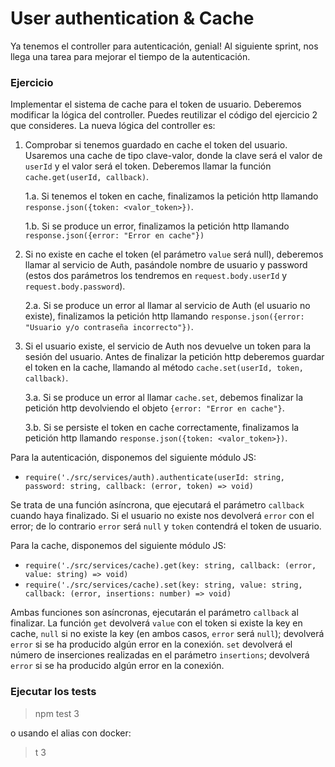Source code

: # User authentication & Cache
Ya tenemos el controller para autenticación, genial! Al siguiente sprint, nos llega una tarea para mejorar el tiempo de la autenticación.

### Ejercicio
Implementar el sistema de cache para el token de usuario.
Deberemos modificar la lógica del controller. Puedes reutilizar el código del ejercicio 2 que consideres. La nueva lógica del controller es:

1. Comprobar si tenemos guardado en cache el token del usuario. Usaremos una cache de tipo clave-valor, donde la clave será el valor de `userId` y el valor será el token. Deberemos llamar la función `cache.get(userId, callback)`.

    1.a. Si tenemos el token en cache, finalizamos la petición http llamando `response.json({token: <valor_token>})`.

    1.b. Si se produce un error, finalizamos la petición http llamando `response.json({error: "Error en cache"})`

2. Si no existe en cache el token (el parámetro `value` será null), deberemos llamar al servicio de Auth, pasándole nombre de usuario y password (estos dos parámetros los tendremos en `request.body.userId` y `request.body.password`).

    2.a. Si se produce un error al llamar al servicio de Auth (el usuario no existe), finalizamos la petición http llamando `response.json({error: "Usuario y/o contraseña incorrecto"})`.

3. Si el usuario existe, el servicio de Auth nos devuelve un token para la sesión del usuario. Antes de finalizar la petición http deberemos guardar el token en la cache, llamando al método `cache.set(userId, token, callback)`.

    3.a. Si se produce un error al llamar `cache.set`, debemos finalizar la petición http devolviendo el objeto `{error: "Error en cache"}`.

    3.b. Si se persiste el token en cache correctamente, finalizamos la petición http llamando `response.json({token: <valor_token>})`.

Para la autenticación, disponemos del siguiente módulo JS:
- `require('./src/services/auth).authenticate(userId: string, password: string, callback: (error, token) => void)`

Se trata de una función asíncrona, que ejecutará el parámetro `callback` cuando haya finalizado. Si el usuario no existe nos devolverá `error` con el error; de lo contrario `error` será `null` y `token` contendrá el token de usuario.

Para la cache, disponemos del siguiente módulo JS:
- `require('./src/services/cache).get(key: string, callback: (error, value: string) => void)`
- `require('./src/services/cache).set(key: string, value: string, callback: (error, insertions: number) => void)`

Ambas funciones son asíncronas,  ejecutarán el parámetro `callback` al finalizar. La función `get` devolverá `value` con el token si existe la key en cache, `null` si no existe la key (en ambos casos, `error` será `null`); devolverá `error` si se ha producido algún error en la conexión. `set` devolverá el número de inserciones realizadas en el parámetro `insertions`; devolverá `error` si se ha producido algún error en la conexión.

### Ejecutar los tests
> npm test 3

o usando el alias con docker:

> t 3
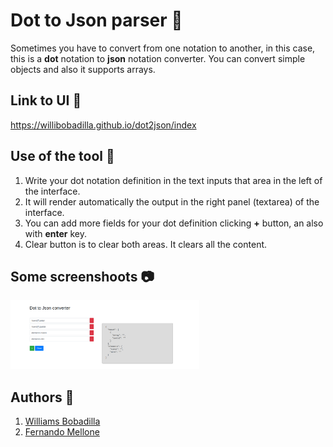 # Dot to Json parser :rocket:

Sometimes you have to convert from one notation to another, in this case, this is a **dot** notation to **json** notation converter. You can convert simple objects and also it supports arrays.

## Link to UI :link:

https://willibobadilla.github.io/dot2json/index

## Use of the tool :hammer:

1. Write your dot notation definition in the text inputs that area in the left of the interface.
2. It will render automatically the output in the right panel (textarea) of the interface.
3. You can add more fields for your dot definition clicking **+** button, an also with **enter** key.
4. Clear button is to clear both areas. It clears all the content.

## Some screenshoots :camera:

<p float="left">
<img src="https://github.com/WilliBobadilla/dot2json/blob/master/screenshoots/img1.png"  width="60%" height="40%" />
</p>

## Authors :man:

1. [Williams Bobadilla]()
2. [Fernando Mellone]()
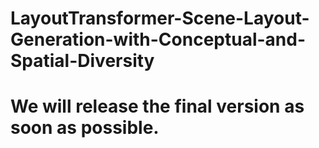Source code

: # LayoutTransformer-Scene-Layout-Generation-with-Conceptual-and-Spatial-Diversity
# We will release the final version as soon as possible.
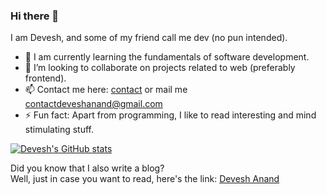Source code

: ### Hi there 👋

<!--
**devesh-anand/devesh-anand** is a ✨ _special_ ✨ repository because its `README.md` (this file) appears on your GitHub profile.

Here are some ideas to get you started:

- 🔭 I’m currently working on ...
- 🌱 I’m currently learning ...
- 👯 I’m looking to collaborate on ...
- 🤔 I’m looking for help with ...
- 💬 Ask me about ...
- 📫 How to reach me: ...
- 😄 Pronouns: ...
- ⚡ Fun fact: ...
-->

I am Devesh, and some of my friend call me dev (no pun intended).

- 🌱 I am currently learning the fundamentals of software development.
- 👯 I’m looking to collaborate on projects related to web (preferably frontend).
- 📫 Contact me here: [contact](https://deveshanand.com/contact/) or mail me [contactdeveshanand@gmail.com](mailto:contactdeveshanand@gmail.com)
- ⚡ Fun fact: Apart from programming, I like to read interesting and mind stimulating stuff.

[![Devesh's GitHub stats](https://github-readme-stats.vercel.app/api?username=devesh-anand)](https://github.com/devesh-anand/github-readme-stats)
 
Did you know that I also write a blog?    
Well, just in case you want to read, here's the link: [Devesh Anand](https://deveshanand.com/blog/)
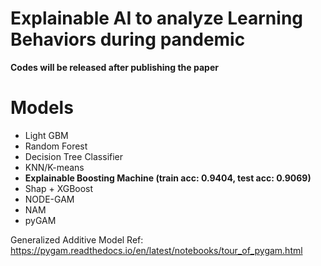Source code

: # Explainable AI to analyze Learning Behaviors during pandemic

**Codes will be released after publishing the paper**

# Models

- Light GBM
- Random Forest
- Decision Tree Classifier
- KNN/K-means
- **Explainable Boosting Machine (train acc: 0.9404, test acc: 0.9069)**
- Shap + XGBoost
- NODE-GAM
- NAM
- pyGAM

Generalized Additive Model Ref:
https://pygam.readthedocs.io/en/latest/notebooks/tour_of_pygam.html
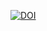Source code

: [![DOI](https://zenodo.org/badge/DOI/10.5281/zenodo.15396757.svg)](https://doi.org/10.5281/zenodo.15396757)
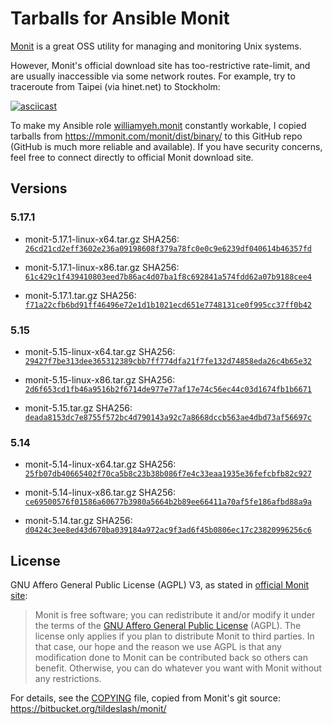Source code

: Tarballs for Ansible Monit
===

[Monit](https://mmonit.com/monit/) is a great OSS utility for managing and monitoring Unix systems.

However, Monit's official download site has too-restrictive rate-limit, and are usually inaccessible via some network routes. For example, try to traceroute from Taipei (via hinet.net) to Stockholm:

[![asciicast](https://asciinema.org/a/23204.png)](https://asciinema.org/a/23204)

To make my Ansible role [williamyeh.monit](https://galaxy.ansible.com/williamyeh/monit/) constantly workable, I copied tarballs from https://mmonit.com/monit/dist/binary/ to this GitHub repo (GitHub is much more reliable and available).  If you have security concerns, feel free to connect directly to official Monit download site.


## Versions

### 5.17.1

- monit-5.17.1-linux-x64.tar.gz
  SHA256: [`26cd21cd2eff3602e236a09198608f379a78fc0e0c9e6239df040614b46357fd`](https://mmonit.com/monit/dist/binary/5.17.1/monit-5.17.1-linux-x64.tar.gz.sha256)

- monit-5.17.1-linux-x86.tar.gz
  SHA256: [`61c429c1f439410803eed7b86ac4d07ba1f8c692841a574fdd62a07b9188cee4`](https://mmonit.com/monit/dist/binary/5.17.1/monit-5.17.1-linux-x86.tar.gz.sha256)

- monit-5.17.1.tar.gz
  SHA256: [`f71a22cfb6bd91ff46496e72e1d1b1021ecd651e7748131ce0f995cc37ff0b42`](https://mmonit.com/monit/dist/monit-5.17.1.tar.gz.sha256)


### 5.15

- monit-5.15-linux-x64.tar.gz
  SHA256: [`29427f7be313dee365312389cbb7ff774dfa21f7fe132d74858eda26c4b65e32`](https://mmonit.com/monit/dist/binary/5.15/monit-5.15-linux-x64.tar.gz.sha256)

- monit-5.15-linux-x86.tar.gz
  SHA256: [`2d6f653cd1fb46a9516b2f6714de977e77af17e74c56ec44c03d1674fb1b6671`](https://mmonit.com/monit/dist/binary/5.15/monit-5.15-linux-x86.tar.gz.sha256)

- monit-5.15.tar.gz
  SHA256: [`deada8153dc7e8755f572bc4d790143a92c7a8668dccb563ae4dbd73af56697c`](https://mmonit.com/monit/dist/monit-5.15.tar.gz.sha256)


### 5.14

- monit-5.14-linux-x64.tar.gz
  SHA256: [`25fb07db40665402f70ca5b8c23b38b086f7e4c33eaa1935e36fefcbfb82c927`](https://mmonit.com/monit/dist/binary/5.14/monit-5.14-linux-x64.tar.gz.sha256)

- monit-5.14-linux-x86.tar.gz
  SHA256: [`ce69500576f01586a60677b3980a5664b2b89ee66411a70af5fe186afbd88a9a`](https://mmonit.com/monit/dist/binary/5.14/monit-5.14-linux-x86.tar.gz.sha256)

- monit-5.14.tar.gz
  SHA256: [`d0424c3ee8ed43d670ba039184a972ac9f3ad6f45b0806ec17c23820996256c6`](https://mmonit.com/monit/dist/monit-5.14.tar.gz.sha256)


## License

GNU Affero General Public License (AGPL) V3, as stated in [official Monit site](https://mmonit.com/monit/):

> Monit is free software; you can redistribute it and/or modify it under the terms of the [GNU Affero General Public License](http://www.gnu.org/licenses/agpl.html) (AGPL). The license only applies if you plan to distribute Monit to third parties. In that case, our hope and the reason we use AGPL is that any modification done to Monit can be contributed back so others can benefit. Otherwise, you can do whatever you want with Monit without any restrictions.

For details, see the [COPYING](./COPYING) file, copied from Monit's git source: https://bitbucket.org/tildeslash/monit/
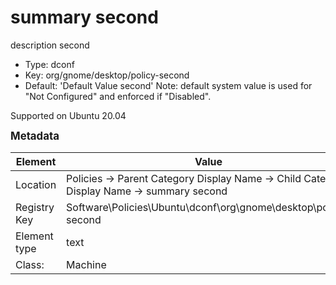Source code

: # summary second

description second

- Type: dconf
- Key: org/gnome/desktop/policy-second
- Default: 'Default Value second'
  Note: default system value is used for "Not Configured" and enforced if "Disabled".

Supported on Ubuntu 20.04



<span style="font-size: larger;">**Metadata**</span>

| Element      | Value            |
| ---          | ---              |
| Location     |  Policies -> Parent Category Display Name -> Child Category Display Name -> summary second    |
| Registry Key | Software\Policies\Ubuntu\dconf\org\gnome\desktop\policy-second         |
| Element type | text |
| Class:       | Machine       |
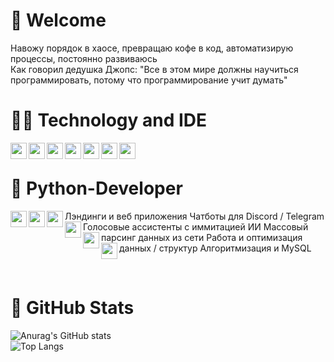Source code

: # 🙋 Welcome

Навожу порядок в хаосе, превращаю кофе в код, автоматизирую процессы, постоянно развиваюсь<br>
Как говорил дедушка Джопс: "Все в этом мире должны научиться программировать, потому что программирование учит думать"
<br>
# 👨‍💻 Technology and IDE
<img align="left" width="26px" src="https://img.icons8.com/color/344/python--v1.png">
<img align="left" width="26px" src="https://img.icons8.com/color/344/intellij-idea.png">
<img align="left" width="26px" src="https://img.icons8.com/color/344/django.png">
<img align="left" width="26px" src="https://img.icons8.com/fluency/344/sublime-text.png">
<img align="left" width="26px" src="https://img.icons8.com/color/344/html-5--v1.png">
<img align="left" width="26px" src="https://img.icons8.com/dusk/344/css3.png">
<img align="left" width="26px" src="https://img.icons8.com/color/344/mysql-logo.png">

<br />

# 🐍 Python-Developer  

<img align="left" width="26px" src="https://img.icons8.com/color/344/html-5--v1.png"> Лэндинги и веб приложения
<img align="left" width="26px" src="https://img.icons8.com/color/344/python--v1.png"> Чатботы для Discord / Telegram
<img align="left" width="26px" src="https://img.icons8.com/color/344/python--v1.png"> Голосовые ассистенты с иммитацией ИИ 
<img align="left" width="26px" src="https://img.icons8.com/color/344/python--v1.png">Массовый парсинг данных из сети 
<img align="left" width="26px" src="https://img.icons8.com/color/344/python--v1.png"> Работа и оптимизация данных / структур
<img align="left" width="26px" src="https://img.icons8.com/color/344/mysql-logo.png"> Алгоритмизация и MySQL

<br />

# 🙂 GitHub Stats

![Anurag's GitHub stats](https://github-readme-stats.vercel.app/api?username=StacLigasfolf&show_icons=true&theme=radical)
<br>
![Top Langs](https://github-readme-stats.vercel.app/api/top-langs/?username=StacLigasfolf&langs_count=8)
<br>







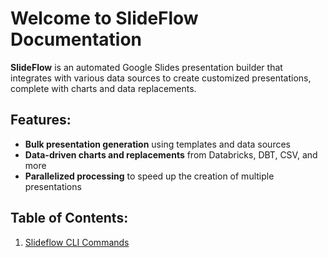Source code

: # Welcome to SlideFlow Documentation

**SlideFlow** is an automated Google Slides presentation builder that integrates with various data sources to create customized presentations, complete with charts and data replacements.

## Features:
- **Bulk presentation generation** using templates and data sources
- **Data-driven charts and replacements** from Databricks, DBT, CSV, and more
- **Parallelized processing** to speed up the creation of multiple presentations

## Table of Contents:
1. [Slideflow CLI Commands](slideflow_cli.md)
——————
→ EXERCISE OBJECTIVE:
From the entries above, extract every line where the word "copied" appears.

→ ANSWER SPACE:
To make my Ansible role [williamyeh.monit](https://galaxy.ansible.com/williamyeh/monit/) constantly workable, I copied tarballs from https://mmonit.com/monit/dist/binary/ to this GitHub repo (GitHub is much more reliable and available).  If you have security concerns, feel free to connect directly to official Monit download site.
For details, see the [COPYING](./COPYING) file, copied from Monit's git source: https://bitbucket.org/tildeslash/monit/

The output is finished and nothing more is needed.